» WHAT THIS TASK INVOLVES
In the entries below, how many lines hold the string "space"? Answer with the number only.

[Plain-text document sources]
= = = = =
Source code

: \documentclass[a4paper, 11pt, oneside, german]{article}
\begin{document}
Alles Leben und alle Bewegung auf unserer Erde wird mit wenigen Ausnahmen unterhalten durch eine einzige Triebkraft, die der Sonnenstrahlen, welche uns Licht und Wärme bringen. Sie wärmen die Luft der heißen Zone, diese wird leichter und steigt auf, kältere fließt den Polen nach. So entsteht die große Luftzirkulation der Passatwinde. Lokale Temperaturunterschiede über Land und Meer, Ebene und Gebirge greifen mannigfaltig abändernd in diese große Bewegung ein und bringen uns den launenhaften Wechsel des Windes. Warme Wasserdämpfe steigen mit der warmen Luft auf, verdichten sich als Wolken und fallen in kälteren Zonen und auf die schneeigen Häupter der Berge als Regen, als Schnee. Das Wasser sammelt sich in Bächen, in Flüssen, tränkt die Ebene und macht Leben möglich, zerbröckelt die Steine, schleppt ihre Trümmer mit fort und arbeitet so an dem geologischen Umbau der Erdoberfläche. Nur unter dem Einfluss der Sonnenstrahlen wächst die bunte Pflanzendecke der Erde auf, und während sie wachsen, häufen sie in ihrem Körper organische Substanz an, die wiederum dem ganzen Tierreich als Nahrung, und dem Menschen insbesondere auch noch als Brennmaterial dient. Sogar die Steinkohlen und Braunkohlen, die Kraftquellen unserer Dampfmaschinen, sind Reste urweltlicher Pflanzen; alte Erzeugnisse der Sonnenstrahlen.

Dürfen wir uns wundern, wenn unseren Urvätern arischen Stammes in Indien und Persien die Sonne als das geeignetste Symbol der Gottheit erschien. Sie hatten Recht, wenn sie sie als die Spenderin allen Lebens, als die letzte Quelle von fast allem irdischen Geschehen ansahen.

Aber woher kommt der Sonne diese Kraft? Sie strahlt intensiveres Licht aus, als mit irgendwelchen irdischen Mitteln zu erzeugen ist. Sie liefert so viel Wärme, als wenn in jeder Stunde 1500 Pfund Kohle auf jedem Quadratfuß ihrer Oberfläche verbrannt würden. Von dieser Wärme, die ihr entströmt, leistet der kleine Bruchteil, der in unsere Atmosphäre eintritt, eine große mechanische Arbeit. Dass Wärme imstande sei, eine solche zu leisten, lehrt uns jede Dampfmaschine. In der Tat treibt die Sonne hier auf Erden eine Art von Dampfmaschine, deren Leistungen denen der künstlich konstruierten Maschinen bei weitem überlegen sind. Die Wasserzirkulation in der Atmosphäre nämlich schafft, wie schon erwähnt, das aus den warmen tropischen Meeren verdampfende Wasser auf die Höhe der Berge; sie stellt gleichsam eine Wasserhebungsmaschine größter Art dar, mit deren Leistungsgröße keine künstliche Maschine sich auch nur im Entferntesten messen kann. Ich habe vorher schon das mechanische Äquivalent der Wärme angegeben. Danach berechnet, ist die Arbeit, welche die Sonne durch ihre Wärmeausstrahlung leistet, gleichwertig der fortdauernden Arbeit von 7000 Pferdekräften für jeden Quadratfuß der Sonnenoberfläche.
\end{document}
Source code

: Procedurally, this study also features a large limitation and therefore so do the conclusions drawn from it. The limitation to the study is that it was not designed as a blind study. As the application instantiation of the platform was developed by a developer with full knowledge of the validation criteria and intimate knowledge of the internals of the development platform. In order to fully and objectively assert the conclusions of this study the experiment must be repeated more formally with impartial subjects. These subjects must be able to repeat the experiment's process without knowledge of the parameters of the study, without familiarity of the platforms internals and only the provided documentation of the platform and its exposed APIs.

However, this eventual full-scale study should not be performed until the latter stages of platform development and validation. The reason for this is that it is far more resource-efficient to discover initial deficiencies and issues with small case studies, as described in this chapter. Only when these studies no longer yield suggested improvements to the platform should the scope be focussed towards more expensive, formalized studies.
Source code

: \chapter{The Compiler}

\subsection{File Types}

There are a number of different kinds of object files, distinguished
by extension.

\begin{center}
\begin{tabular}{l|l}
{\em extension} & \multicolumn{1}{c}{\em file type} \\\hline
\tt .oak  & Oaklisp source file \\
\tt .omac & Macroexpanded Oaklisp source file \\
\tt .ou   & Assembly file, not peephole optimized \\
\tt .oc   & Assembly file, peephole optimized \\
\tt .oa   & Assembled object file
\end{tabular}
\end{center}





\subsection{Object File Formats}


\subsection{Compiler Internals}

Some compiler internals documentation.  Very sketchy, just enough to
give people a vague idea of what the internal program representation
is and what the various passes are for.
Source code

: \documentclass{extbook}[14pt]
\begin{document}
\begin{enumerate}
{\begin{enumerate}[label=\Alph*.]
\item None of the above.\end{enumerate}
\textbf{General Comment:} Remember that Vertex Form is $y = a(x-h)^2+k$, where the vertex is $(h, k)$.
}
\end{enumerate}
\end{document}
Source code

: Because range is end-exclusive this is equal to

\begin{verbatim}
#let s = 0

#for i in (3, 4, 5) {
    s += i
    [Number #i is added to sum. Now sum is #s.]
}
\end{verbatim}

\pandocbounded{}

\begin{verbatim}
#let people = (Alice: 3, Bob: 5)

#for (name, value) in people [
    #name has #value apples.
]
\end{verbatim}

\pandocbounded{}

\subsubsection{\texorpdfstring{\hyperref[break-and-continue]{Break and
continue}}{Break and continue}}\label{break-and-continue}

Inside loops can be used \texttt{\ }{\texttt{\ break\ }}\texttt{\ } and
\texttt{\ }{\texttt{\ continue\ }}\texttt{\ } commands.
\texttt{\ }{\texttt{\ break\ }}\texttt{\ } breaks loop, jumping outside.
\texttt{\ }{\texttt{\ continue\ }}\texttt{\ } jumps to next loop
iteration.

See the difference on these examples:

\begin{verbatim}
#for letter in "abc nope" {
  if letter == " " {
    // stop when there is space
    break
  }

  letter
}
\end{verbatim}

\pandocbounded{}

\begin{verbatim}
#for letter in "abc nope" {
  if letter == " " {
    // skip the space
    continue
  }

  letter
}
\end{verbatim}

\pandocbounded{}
= = = = =
» EXERCISE RESULT
2